Watching Mesut Özil demands this trust. The typical Özil pass looks like it's been played too gently to reach its destination on time, but turns out to have the perfect weight; it makes every other player's passes look off, over-eager to be correct. He floats between positions no else can see. He creates passing angles that briefly seem like they can't be feasible, and yet.
Özil's game is full of personality, but has no charisma. It has no interest in selling itself — it just is. It says the most amazing things, but at such a low volume that you have to lean in to hear.
But a big fat transfer fee precedes him wherever he goes and barks a hype-crammed announcement of his greatness. It gives off notions. For that sort of outgoing, shouldn't he be more ... well, outgoing? Shouldn't he personally greet each supporter with a smile and a quip as they walk in? Why is he so reticent? Why is he playing that way? What's he hiding?
Alexis Sánchez can play badly (as he has done quite a bit lately) and still get a brilliant report from Generic Co-Commentator because of his workrate. Özil can play well and still get convicted on the evidence of his body language. Even television's Mr. Analysis, Gary Neville, can't help spiralling downward in his assessment of Özil before touching down on the feeling that he just doesn't look right.

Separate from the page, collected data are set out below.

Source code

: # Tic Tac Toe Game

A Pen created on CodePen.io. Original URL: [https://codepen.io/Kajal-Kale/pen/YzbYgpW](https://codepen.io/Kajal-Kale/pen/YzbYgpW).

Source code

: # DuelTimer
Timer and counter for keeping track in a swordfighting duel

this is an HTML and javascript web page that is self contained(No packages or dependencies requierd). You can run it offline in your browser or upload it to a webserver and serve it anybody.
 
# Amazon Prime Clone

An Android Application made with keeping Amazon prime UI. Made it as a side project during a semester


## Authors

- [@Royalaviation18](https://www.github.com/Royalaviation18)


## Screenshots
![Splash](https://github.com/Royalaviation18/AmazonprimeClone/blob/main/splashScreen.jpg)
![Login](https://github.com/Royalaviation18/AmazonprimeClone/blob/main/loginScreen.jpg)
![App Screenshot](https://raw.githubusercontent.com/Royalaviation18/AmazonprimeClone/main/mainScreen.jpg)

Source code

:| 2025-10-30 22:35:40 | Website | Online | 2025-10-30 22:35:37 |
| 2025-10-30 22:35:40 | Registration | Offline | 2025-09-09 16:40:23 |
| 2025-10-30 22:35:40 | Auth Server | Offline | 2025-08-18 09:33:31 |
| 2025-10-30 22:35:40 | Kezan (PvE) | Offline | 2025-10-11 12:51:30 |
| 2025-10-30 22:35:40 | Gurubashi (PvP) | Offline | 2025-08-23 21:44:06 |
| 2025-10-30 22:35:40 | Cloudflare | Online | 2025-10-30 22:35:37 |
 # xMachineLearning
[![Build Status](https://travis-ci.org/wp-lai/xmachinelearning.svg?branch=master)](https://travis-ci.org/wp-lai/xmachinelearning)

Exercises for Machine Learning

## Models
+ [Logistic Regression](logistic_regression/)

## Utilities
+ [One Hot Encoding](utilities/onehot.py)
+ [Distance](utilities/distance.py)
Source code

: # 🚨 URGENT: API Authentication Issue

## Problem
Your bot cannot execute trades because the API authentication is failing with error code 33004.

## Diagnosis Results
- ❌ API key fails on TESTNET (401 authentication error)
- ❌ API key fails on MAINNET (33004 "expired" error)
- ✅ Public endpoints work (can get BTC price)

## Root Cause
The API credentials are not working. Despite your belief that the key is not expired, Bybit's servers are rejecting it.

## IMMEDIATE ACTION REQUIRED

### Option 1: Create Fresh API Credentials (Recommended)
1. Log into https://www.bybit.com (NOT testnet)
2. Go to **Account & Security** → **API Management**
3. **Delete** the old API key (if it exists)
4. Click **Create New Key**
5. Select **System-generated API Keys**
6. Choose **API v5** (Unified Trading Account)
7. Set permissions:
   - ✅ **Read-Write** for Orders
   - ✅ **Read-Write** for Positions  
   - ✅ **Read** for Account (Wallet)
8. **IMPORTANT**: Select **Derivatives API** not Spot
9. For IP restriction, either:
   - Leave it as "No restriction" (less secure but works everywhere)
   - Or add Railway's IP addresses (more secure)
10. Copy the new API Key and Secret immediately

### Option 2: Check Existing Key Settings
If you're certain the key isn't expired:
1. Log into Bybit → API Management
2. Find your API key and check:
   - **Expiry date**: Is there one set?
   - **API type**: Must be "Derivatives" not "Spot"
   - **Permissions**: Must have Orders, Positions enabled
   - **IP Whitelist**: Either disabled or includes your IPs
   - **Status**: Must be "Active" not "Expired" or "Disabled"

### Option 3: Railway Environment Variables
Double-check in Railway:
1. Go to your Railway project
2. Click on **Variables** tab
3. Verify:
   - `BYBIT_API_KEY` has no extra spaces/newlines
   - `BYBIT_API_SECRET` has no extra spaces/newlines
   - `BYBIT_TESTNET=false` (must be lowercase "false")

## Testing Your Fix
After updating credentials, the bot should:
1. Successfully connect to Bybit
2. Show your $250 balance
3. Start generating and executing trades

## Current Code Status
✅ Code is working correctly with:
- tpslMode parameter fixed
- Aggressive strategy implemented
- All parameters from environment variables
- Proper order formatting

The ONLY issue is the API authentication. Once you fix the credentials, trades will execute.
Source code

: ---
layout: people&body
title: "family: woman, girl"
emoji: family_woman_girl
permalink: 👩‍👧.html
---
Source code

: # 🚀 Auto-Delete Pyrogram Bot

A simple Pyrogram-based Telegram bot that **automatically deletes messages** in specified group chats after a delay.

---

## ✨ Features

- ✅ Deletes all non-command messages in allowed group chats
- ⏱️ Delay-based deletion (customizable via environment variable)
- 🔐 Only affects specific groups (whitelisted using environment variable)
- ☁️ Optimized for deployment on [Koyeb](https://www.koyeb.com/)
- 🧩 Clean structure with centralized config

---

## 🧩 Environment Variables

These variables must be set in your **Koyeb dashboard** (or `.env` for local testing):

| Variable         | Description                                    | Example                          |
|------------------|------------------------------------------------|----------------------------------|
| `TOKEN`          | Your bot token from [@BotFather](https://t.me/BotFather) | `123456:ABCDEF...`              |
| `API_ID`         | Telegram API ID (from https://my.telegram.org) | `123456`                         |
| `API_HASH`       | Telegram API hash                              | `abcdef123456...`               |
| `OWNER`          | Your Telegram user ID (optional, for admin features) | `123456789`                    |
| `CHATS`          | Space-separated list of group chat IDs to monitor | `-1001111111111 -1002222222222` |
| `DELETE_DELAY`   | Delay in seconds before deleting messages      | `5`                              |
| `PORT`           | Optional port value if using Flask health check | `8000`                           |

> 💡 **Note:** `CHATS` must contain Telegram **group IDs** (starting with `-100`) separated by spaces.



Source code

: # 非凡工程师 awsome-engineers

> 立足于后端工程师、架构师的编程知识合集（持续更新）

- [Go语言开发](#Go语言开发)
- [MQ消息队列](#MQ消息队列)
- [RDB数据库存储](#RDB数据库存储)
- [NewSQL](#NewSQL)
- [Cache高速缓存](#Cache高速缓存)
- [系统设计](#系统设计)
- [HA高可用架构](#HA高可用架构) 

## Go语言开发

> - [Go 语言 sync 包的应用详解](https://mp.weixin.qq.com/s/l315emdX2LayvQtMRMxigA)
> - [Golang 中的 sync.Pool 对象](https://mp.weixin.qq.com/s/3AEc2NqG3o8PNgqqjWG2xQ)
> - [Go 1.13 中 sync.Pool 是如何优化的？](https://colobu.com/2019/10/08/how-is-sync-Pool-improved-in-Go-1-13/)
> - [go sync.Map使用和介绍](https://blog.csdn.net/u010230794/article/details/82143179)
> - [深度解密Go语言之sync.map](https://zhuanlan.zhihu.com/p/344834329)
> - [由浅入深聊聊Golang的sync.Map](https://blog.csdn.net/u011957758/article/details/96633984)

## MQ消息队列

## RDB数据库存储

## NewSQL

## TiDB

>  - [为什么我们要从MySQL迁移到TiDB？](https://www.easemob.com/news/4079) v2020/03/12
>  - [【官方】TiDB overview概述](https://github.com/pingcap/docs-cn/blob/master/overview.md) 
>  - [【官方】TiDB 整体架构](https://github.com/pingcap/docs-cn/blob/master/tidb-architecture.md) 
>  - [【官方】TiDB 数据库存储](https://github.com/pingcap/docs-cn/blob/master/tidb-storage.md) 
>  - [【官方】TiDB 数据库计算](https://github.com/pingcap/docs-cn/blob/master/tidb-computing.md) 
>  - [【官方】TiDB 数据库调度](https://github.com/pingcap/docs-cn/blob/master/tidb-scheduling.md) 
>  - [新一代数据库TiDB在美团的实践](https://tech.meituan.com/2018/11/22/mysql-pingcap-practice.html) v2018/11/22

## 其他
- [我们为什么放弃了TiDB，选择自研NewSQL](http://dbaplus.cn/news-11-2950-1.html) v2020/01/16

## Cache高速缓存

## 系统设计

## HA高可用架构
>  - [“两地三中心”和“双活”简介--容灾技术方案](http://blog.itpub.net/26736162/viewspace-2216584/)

Early on against West Ham at the weekend, Theo Walcott was put through on goal, and instead of shooting first time, he waited for something or other and was tackled. In the second half, Özil was put through on goal, inside the penalty area and outside the left-hand post. It looked like he was lining up to shoot, availing fully of the couple of minutes' worth of space he had. Instead, he played a high pass across the goal, and the chance was lost. It would have been the most Özil move ever had the pass been any good. After Walcott, I struck the furniture. After Özil, I laughed. That's our Meslington.